RECORDS FOR THIS TASK below:

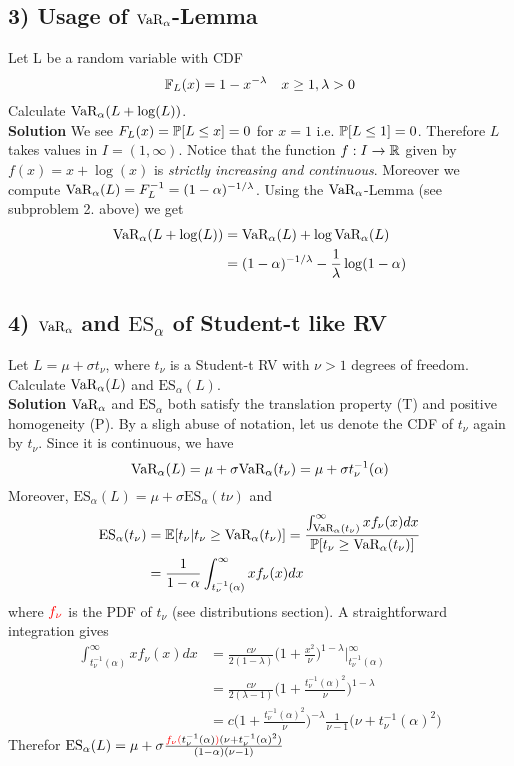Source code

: %
%
\subsection*{3) Usage of $\text{VaR}_\alpha$-Lemma}
Let L be a random variable with CDF
\[
    \mathbb{F}_L(x) = 1 - x^{-\lambda} \quad x \geq 1, \lambda > 0
\]
Calculate $\text{VaR}_\alpha(L + \log(L))$. \\
\textbf{Solution} We see $F_L(x) = \mathbb{P}[L \leq x] = 0$ for $x=1$ i.e. $\mathbb{P}[L \leq 1] = 0$. Therefore $L$ takes values in $I = (1, \infty)$. Notice that the function $f : I \to \mathbb{R}$ given by $f(x) = x + \log(x)$ is \textit{strictly increasing and continuous}. Moreover we compute $\text{VaR}_\alpha(L) = F_L^{-1} = (1 - \alpha)^{-1/\lambda}$. Using the $\text{VaR}_\alpha$-Lemma (see subproblem 2. above) we get
\begin{align*}
    \text{VaR}_\alpha(L + \log(L)) &= \text{VaR}_\alpha(L) + \log \text{VaR}_\alpha(L) \\
    &= (1 - \alpha)^{-1/\lambda} - \frac{1}{\lambda}\log( 1 - \alpha )
\end{align*}

%
%
\subsection*{4) $\text{VaR}_\alpha$ and $\text{ES}_\alpha$ of Student-t like RV}
Let $L = \mu + \sigma t_\nu$, where $t_\nu$ is a Student-t RV with $\nu>1$ degrees of freedom. Calculate $\text{VaR}_\alpha(L)$ and $\text{ES}_\alpha(L)$. \\
\textbf{Solution} $\text{VaR}_\alpha$ and $\text{ES}_\alpha$ both satisfy the translation property (T) and positive homogeneity (P). By a sligh abuse of notation, let us denote the CDF of $t_\nu$ again by $t_\nu$. Since it is continuous, we have
\[
    \text{VaR}_\alpha(L) = \mu + \sigma\text{VaR}_\alpha(t_\nu) = \mu + \sigma t_\nu^{-1}(\alpha)
\]
Moreover, $\text{ES}_\alpha(L) = \mu + \sigma\text{ES}_\alpha(t\nu)$ and
\begin{align*}
    \text{ES}_\alpha(t_\nu) 
    &= \mathbb{E}[t_\nu | t_\nu \geq \text{VaR}_\alpha(t_\nu)]
    = \frac{\int_{\text{VaR}_\alpha(t_\nu)}^\infty x f_\nu(x) dx}{\mathbb{P}[t_\nu \geq \text{VaR}_\alpha(t_\nu)]} \\
    &= \frac{1}{1 - \alpha} \int_{t^{-1}_\nu(\alpha)}^\infty x f_\nu(x) dx
\end{align*}
where $\textcolor{red}{f_\nu}$ is the PDF of $t_\nu$ (see distributions section).
A straightforward integration gives
\begin{align*}
    \int_{t^{-1}_\nu(\alpha)}^\infty x f_\nu(x) dx &= \frac{c\nu}{2(1 - \lambda)}
    \bigg(1 + \frac{x^2}{\nu}\bigg)^{1-\lambda}\bigg|_{t_\nu^{-1}(\alpha)}^\infty \\
    &= \frac{c\nu}{2(\lambda - 1)}\bigg(1 + \frac{t_\nu^{-1}(\alpha)^2}{\nu}\bigg)^{1-\lambda} \\
    &= c\bigg(1 + \frac{t_\nu^{-1}(\alpha)^2}{\nu}\bigg)^{-\lambda}\frac{1}{\nu-1}
    \big(\nu + t^{-1}_{\nu}(\alpha)^2\big)
\end{align*}
Therefor $\text{ES}_\alpha(L) = \mu + \sigma\frac{\textcolor{red}{f_\nu(} t^{-1}_\nu(\alpha)\textcolor{red}{)}(\nu + t^{-1}_\nu(\alpha)^2)}{(1-\alpha)(\nu - 1)}$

End of RECORDS FOR THIS TASK.

**EXERCISE REQUIREMENTS**
Show all lines above holding "bigg".

**ANSWER SECTION**
    \bigg(1 + \frac{x^2}{\nu}\bigg)^{1-\lambda}\bigg|_{t_\nu^{-1}(\alpha)}^\infty \\
    &= \frac{c\nu}{2(\lambda - 1)}\bigg(1 + \frac{t_\nu^{-1}(\alpha)^2}{\nu}\bigg)^{1-\lambda} \\
    &= c\bigg(1 + \frac{t_\nu^{-1}(\alpha)^2}{\nu}\bigg)^{-\lambda}\frac{1}{\nu-1}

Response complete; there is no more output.